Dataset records
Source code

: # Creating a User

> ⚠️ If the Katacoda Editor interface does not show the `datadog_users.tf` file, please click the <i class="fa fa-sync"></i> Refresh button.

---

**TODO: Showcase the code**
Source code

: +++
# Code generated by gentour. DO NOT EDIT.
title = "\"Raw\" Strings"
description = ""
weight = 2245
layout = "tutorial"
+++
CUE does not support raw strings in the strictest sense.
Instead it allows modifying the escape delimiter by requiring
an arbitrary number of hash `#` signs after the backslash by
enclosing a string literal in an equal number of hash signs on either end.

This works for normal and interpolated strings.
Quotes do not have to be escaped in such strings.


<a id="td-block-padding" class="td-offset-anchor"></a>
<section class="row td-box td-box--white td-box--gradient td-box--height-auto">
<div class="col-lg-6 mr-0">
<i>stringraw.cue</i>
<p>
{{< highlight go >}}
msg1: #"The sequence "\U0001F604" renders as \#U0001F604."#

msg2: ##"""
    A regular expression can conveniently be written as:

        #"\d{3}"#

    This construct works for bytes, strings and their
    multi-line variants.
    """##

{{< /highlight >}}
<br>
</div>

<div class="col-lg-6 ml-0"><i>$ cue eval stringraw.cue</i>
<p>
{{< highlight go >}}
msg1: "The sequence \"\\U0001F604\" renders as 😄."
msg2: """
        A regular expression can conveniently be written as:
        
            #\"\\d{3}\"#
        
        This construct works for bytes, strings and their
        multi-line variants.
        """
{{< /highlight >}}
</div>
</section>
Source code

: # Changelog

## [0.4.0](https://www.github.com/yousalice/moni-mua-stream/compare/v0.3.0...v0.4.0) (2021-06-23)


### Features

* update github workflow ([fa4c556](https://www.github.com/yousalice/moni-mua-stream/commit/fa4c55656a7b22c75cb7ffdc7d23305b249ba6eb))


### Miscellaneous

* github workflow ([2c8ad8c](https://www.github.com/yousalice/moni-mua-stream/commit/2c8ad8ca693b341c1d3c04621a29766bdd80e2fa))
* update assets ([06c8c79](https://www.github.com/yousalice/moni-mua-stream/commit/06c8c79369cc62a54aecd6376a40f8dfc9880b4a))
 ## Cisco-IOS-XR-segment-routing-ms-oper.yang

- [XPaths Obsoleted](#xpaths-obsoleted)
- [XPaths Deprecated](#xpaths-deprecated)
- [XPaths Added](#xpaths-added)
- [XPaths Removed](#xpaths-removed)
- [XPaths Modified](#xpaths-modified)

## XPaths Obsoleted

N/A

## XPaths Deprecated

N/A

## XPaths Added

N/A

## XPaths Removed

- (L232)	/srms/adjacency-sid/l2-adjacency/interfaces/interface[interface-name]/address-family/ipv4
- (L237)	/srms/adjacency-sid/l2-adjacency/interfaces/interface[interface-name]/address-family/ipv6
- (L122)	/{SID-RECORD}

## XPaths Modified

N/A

### Exercise directions
Write out again, exactly as they appear above, the lines from the one containing "## XPaths Removed" to the final line, and only those.

### Response
## XPaths Removed

- (L232)	/srms/adjacency-sid/l2-adjacency/interfaces/interface[interface-name]/address-family/ipv4
- (L237)	/srms/adjacency-sid/l2-adjacency/interfaces/interface[interface-name]/address-family/ipv6
- (L122)	/{SID-RECORD}

## XPaths Modified

N/A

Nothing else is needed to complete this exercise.